The combined salaries of the CEO’s of the top 10 healthcare providers adds up to over 100 million dollars, with the CEO of Centene Corporation, Michael F. Neidorff bringing in the highest compensation of $21,968,983 in 2016.

According to the Centers for Medicare and Medicaid Services, the average American spent $9,596 on healthcare in 2012, and at least 30,000 Americans die annually because they can’t afford insurance. Democrats and Greens argue that all these costs would be eliminated under a single-payer system and almost limitless benefits would stem from it

They say the program would be funded by the savings accrued from replacing the old program with a nonprofit public paying system and with modest new taxes based on ability to pay. Americans would be able to allocate their money to other things, stimulating economic growth and simply keeping more people working instead of laying sick in a hospital bed.

In January, Michigan Rep. John Conyers reintroduced H.R. 676, The Expanded and Improved Medicare for All Act, which would establish the single-payer system. Despite the popularity of the system, however, the Wood County Green Party leaders outlined one key barrier preventing its passage: lobbying.
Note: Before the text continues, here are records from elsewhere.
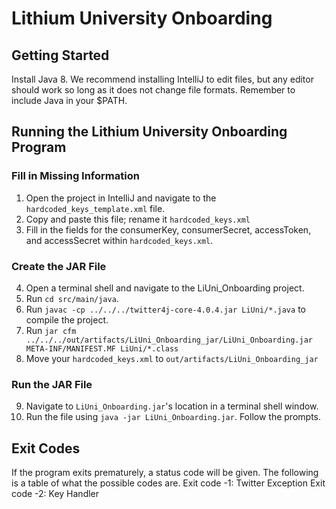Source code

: # Lithium University Onboarding

## Getting Started ##
Install Java 8. We recommend installing IntelliJ to edit files, but any editor should work so long as it does not change file formats. Remember to include Java in your $PATH.

## Running the Lithium University Onboarding Program ##

### Fill in Missing Information ###
1. Open the project in IntelliJ and navigate to the ```hardcoded_keys_template.xml``` file.
2. Copy and paste this file; rename it ```hardcoded_keys.xml```
3. Fill in the fields for the consumerKey, consumerSecret, accessToken, and accessSecret within ```hardcoded_keys.xml```.

### Create the JAR File ###
4. Open a terminal shell and navigate to the LiUni_Onboarding project.
5. Run ```cd src/main/java```.
6. Run ```javac -cp ../../../twitter4j-core-4.0.4.jar LiUni/*.java``` to compile the project.
7. Run ```jar cfm ../../../out/artifacts/LiUni_Onboarding_jar/LiUni_Onboarding.jar META-INF/MANIFEST.MF LiUni/*.class```
8. Move your ```hardcoded_keys.xml``` to ```out/artifacts/LiUni_Onboarding_jar```

### Run the JAR File ###
9. Navigate to ```LiUni_Onboarding.jar```'s location in a terminal shell window.
10. Run the file using ```java -jar LiUni_Onboarding.jar```. Follow the prompts.

## Exit Codes ##
If the program exits prematurely, a status code will be given. The following is a table of what the possible codes are.
Exit code -1: Twitter Exception
Exit code -2: Key Handler
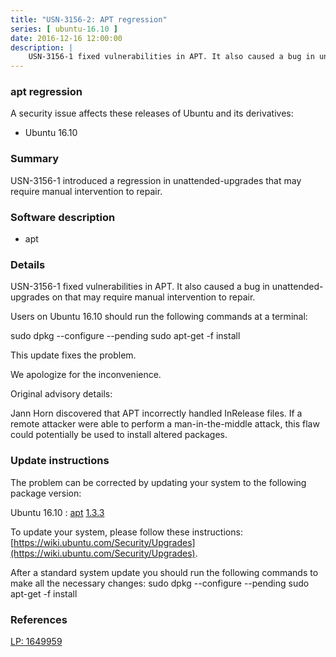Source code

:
 ```yaml
---
title: "USN-3156-2: APT regression"
series: [ ubuntu-16.10 ]
date: 2016-12-16 12:00:00
description: |
    USN-3156-1 fixed vulnerabilities in APT. It also caused a bug in unattended-upgrades on that may require manual intervention to repair.
--- 
```

 
### apt regression

A security issue affects these releases of Ubuntu and its derivatives:

* Ubuntu 16.10

### Summary

USN-3156-1 introduced a regression in unattended-upgrades that may require manual intervention to repair.

### Software description

* apt 

### Details

USN-3156-1 fixed vulnerabilities in APT. It also caused a bug in unattended-upgrades on that may require manual intervention to repair.

Users on Ubuntu 16.10 should run the following commands at a terminal:

sudo dpkg --configure --pending sudo apt-get -f install

This update fixes the problem.

We apologize for the inconvenience.

Original advisory details:

 Jann Horn discovered that APT incorrectly handled InRelease files. If a remote attacker were able to perform a man-in-the-middle attack, this flaw could potentially be used to install altered packages. 

### Update instructions

The problem can be corrected by updating your system to the following package version:

Ubuntu 16.10
 : [apt](https://launchpad.net/ubuntu/+source/apt) <span> [1.3.3](https://launchpad.net/ubuntu/+source/apt/1.3.3) </span> 

To update your system, please follow these instructions: [https://wiki.ubuntu.com/Security/Upgrades](https://wiki.ubuntu.com/Security/Upgrades).

After a standard system update you should run the following commands to make all the necessary changes: sudo dpkg --configure --pending sudo apt-get -f install 

### References

 [LP: 1649959](https://launchpad.net/bugs/1649959)
 
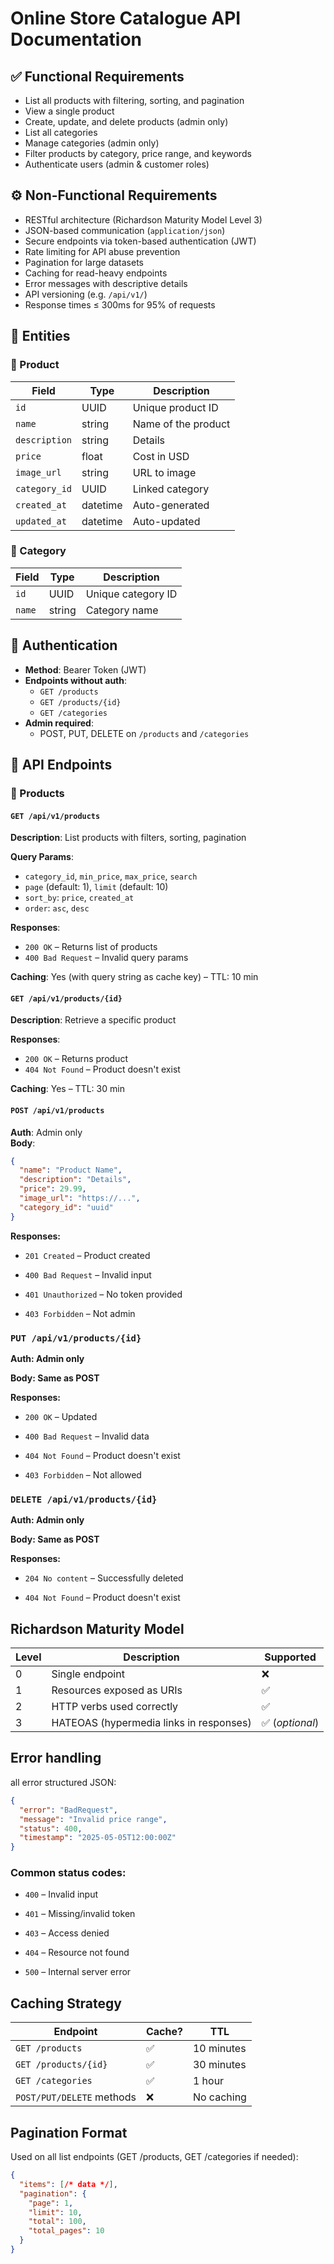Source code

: # Online Store Catalogue API Documentation

## ✅ Functional Requirements

- List all products with filtering, sorting, and pagination
- View a single product
- Create, update, and delete products (admin only)
- List all categories
- Manage categories (admin only)
- Filter products by category, price range, and keywords
- Authenticate users (admin & customer roles)

## ⚙️ Non-Functional Requirements

- RESTful architecture (Richardson Maturity Model Level 3)
- JSON-based communication (`application/json`)
- Secure endpoints via token-based authentication (JWT)
- Rate limiting for API abuse prevention
- Pagination for large datasets
- Caching for read-heavy endpoints
- Error messages with descriptive details
- API versioning (e.g. `/api/v1/`)
- Response times ≤ 300ms for 95% of requests

## 📘 Entities

### 🔹 Product

| Field         | Type     | Description         |
|---------------|----------|---------------------|
| `id`          | UUID     | Unique product ID   |
| `name`        | string   | Name of the product |
| `description` | string   | Details             |
| `price`       | float    | Cost in USD         |
| `image_url`   | string   | URL to image        |
| `category_id` | UUID     | Linked category     |
| `created_at`  | datetime | Auto-generated      |
| `updated_at`  | datetime | Auto-updated        |

### 🔹 Category

| Field  | Type   | Description        |
|--------|--------|--------------------|
| `id`   | UUID   | Unique category ID |
| `name` | string | Category name      |

## 🔐 Authentication

- **Method**: Bearer Token (JWT)
- **Endpoints without auth**:
  - `GET /products`
  - `GET /products/{id}`
  - `GET /categories`
- **Admin required**:
  - POST, PUT, DELETE on `/products` and `/categories`

## 📎 API Endpoints

### 📁 Products

#### `GET /api/v1/products`

**Description**: List products with filters, sorting, pagination

**Query Params**:
- `category_id`, `min_price`, `max_price`, `search`
- `page` (default: 1), `limit` (default: 10)
- `sort_by`: `price`, `created_at`
- `order`: `asc`, `desc`

**Responses**:
- `200 OK` – Returns list of products
- `400 Bad Request` – Invalid query params

**Caching**: Yes (with query string as cache key) – TTL: 10 min

#### `GET /api/v1/products/{id}`

**Description**: Retrieve a specific product

**Responses**:
- `200 OK` – Returns product
- `404 Not Found` – Product doesn't exist

**Caching**: Yes – TTL: 30 min

#### `POST /api/v1/products`

**Auth**: Admin only  
**Body**:

```json
{
  "name": "Product Name",
  "description": "Details",
  "price": 29.99,
  "image_url": "https://...",
  "category_id": "uuid"
}
```

**Responses:**

- `201 Created` – Product created

- `400 Bad Request` – Invalid input

- `401 Unauthorized` – No token provided

- `403 Forbidden` – Not admin


### `PUT /api/v1/products/{id}`

**Auth: Admin only**

**Body: Same as POST**

**Responses:**

- `200 OK` – Updated

- `400 Bad Request` – Invalid data

- `404 Not Found` – Product doesn't exist

- `403 Forbidden` – Not allowed

### `DELETE /api/v1/products/{id}`

**Auth: Admin only**

**Body: Same as POST**

**Responses:**

- `204 No content` – Successfully deleted

- `404 Not Found` – Product doesn't exist

## Richardson Maturity Model

| Level | Description                             | Supported      |
| ----- | --------------------------------------- | -------------- |
| 0     | Single endpoint                         | ❌              |
| 1     | Resources exposed as URIs               | ✅              |
| 2     | HTTP verbs used correctly               | ✅              |
| 3     | HATEOAS (hypermedia links in responses) | ✅ (*optional*) |

## Error handling

all error structured JSON:
```json
{
  "error": "BadRequest",
  "message": "Invalid price range",
  "status": 400,
  "timestamp": "2025-05-05T12:00:00Z"
}

```

### **Common status codes:**

- `400` – Invalid input

- `401` – Missing/invalid token

- `403` – Access denied

- `404` – Resource not found

- `500` – Internal server error

## Caching Strategy

| Endpoint                  | Cache? | TTL        |
| ------------------------- | ------ | ---------- |
| `GET /products`           | ✅      | 10 minutes |
| `GET /products/{id}`      | ✅      | 30 minutes |
| `GET /categories`         | ✅      | 1 hour     |
| `POST/PUT/DELETE` methods | ❌      | No caching |

## Pagination Format

Used on all list endpoints (GET /products, GET /categories if needed):

```json
{
  "items": [/* data */],
  "pagination": {
    "page": 1,
    "limit": 10,
    "total": 100,
    "total_pages": 10
  }
}
```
According to Represent.US, the insurance industry spent $147 million lobbying senators and house representatives in 2016 to pass the American Health Care Act that failed in July, which would have given more than $200 billion in tax cuts to insurance companies and create a system opposite of single-payer.

Green Party city council candidate Beverly Elwazani says that, while contacting state representatives is important, the most important thing Americans can do to ensure fair representation is to spread their accurate information and their personal stories.

“Whenever you get ahold of it, pass it along to your friends,” Elwazani said. “Verify it, make sure it is correct, and get it out there. A lot of people are thinking that the people they elected into office are acting in their best interest when that is far from the truth.”